In this study, simple CA membranes and those with a mixed matrix were comparatively analyzed, for which silver nanoparticles and graphene oxide nanoparticles decorated with silver nanoparticles were used. For the synthesis of graphene oxide nanosheets, the Tour method was used, followed by decoration through reduction in the presence of DMF, which facilitated the aggregation of AgNPs.

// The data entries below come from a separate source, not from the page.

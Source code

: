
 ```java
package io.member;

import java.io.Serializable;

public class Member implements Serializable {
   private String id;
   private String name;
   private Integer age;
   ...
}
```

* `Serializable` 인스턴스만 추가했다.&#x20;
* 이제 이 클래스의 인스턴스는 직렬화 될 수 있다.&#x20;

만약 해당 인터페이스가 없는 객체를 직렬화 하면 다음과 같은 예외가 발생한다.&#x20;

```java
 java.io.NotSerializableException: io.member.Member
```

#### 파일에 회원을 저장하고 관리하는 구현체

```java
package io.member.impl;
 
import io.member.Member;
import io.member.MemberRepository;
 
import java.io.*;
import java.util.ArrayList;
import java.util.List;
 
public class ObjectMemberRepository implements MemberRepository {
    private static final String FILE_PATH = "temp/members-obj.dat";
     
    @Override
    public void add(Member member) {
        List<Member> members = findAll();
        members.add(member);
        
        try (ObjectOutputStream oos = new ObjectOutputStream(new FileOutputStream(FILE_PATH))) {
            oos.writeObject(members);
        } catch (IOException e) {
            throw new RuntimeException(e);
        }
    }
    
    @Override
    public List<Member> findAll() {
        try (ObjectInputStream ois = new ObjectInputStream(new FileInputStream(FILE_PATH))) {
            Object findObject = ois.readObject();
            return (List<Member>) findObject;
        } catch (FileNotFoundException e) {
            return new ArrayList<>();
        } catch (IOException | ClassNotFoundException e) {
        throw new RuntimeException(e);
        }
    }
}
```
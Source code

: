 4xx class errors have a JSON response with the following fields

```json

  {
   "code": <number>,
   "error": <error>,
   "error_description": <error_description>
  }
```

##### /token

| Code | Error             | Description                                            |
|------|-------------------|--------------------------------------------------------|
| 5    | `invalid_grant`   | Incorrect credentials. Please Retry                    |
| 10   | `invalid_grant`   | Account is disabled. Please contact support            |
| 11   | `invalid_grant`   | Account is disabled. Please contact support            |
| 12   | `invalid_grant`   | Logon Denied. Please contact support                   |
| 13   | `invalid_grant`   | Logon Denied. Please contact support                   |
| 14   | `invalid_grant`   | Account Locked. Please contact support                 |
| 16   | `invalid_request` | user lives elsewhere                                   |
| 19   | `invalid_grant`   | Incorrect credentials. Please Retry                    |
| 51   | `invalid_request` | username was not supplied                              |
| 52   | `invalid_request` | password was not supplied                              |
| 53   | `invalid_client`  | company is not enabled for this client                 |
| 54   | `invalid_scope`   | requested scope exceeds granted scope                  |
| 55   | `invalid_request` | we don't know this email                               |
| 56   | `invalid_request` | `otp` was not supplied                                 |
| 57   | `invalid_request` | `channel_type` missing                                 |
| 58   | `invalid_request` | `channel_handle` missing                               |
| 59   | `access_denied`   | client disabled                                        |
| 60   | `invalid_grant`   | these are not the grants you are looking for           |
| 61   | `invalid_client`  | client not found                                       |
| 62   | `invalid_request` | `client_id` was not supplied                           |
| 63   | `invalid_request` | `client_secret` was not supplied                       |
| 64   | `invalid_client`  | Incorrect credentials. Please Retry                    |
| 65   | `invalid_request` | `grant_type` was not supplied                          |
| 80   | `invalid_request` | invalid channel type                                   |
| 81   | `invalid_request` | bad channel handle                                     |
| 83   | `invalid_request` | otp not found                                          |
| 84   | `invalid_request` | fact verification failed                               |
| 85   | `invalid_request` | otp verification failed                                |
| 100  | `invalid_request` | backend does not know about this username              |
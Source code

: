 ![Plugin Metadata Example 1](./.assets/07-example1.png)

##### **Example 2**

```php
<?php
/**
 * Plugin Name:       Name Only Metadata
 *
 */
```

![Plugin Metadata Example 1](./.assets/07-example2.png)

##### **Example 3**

The membranes were prepared using phase inversion, ensuring that each recipe contained equal weights of nanoparticles. The impact of the decorated structures on the polymer matrix was identified. FTIR analysis revealed a shift of the absorption band corresponding to carbonyl groups towards shorter wavelengths. This shift indicates the formation of electrostatic interactions between the C=O groups and graphene oxide. Additionally, DSC analysis showed a reduction in the intensity of the endothermic peaks, which is characteristic of CA and CA–AgNP. This trend is attributed to the hydrogen bonds formed between the functional groups of CA and GrO, resulting in enhanced stability. Practically, these improvements increase the temperature range in which the mixed matrix membrane can be used without the elution of decorated nanoparticles after many cycles of use. SEM analysis demonstrated the formation of ribs on the membrane’s separation surface due to the concentration of particles. Additionally, silver nanoparticles at the nanometer scale tend to agglomerate, a behavior noted after the surface analysis of decorated nanoparticles.

To evaluate the practical applicability of the synthesized membranes, filterability tests were conducted to determine the permeate flow rates and their efficiency in relation to hydrocarbons. All three membranes were analyzed under identical conditions, with a petroleum fraction rich in olefinic and aromatic structures selected as the contaminant, which can be easily identified through UV analysis. The results indicated that the CA–GrO/AgNP assembly exhibited the lowest permeate flow rates, resulting in a reduction of approximately 160 m²/h in flow rate after the first filtration cycle, compared to the simple membrane. However, this reduction was accompanied by an increase in contaminant removal efficiency. After the third cycle, the removal efficiency was 1.99% higher than that of the CA membrane and 0.59% higher than that of the CA–AgNP membrane. To avoid errors in determining efficiency caused by pollutant deposits on the membrane’s active surface, it was washed after each use cycle.

In conclusion, the CA–GrO/AgNP membrane demonstrates significant potential for effectively removing hydrocarbons from wastewater streams. Nevertheless, further studies are necessary to investigate the photocatalytic changes that silver undergoes when deposited on the surface of graphene oxide nanosheets. Additionally, it is important to establish the conditions under which these decorated nanostructures can effectively perform their antimicrobial and antifouling functions when integrated into CA membranes. Furthermore, adjustments can be made to enhance the permeate flow rates, ensuring that the membrane operates efficiently under low driving forces.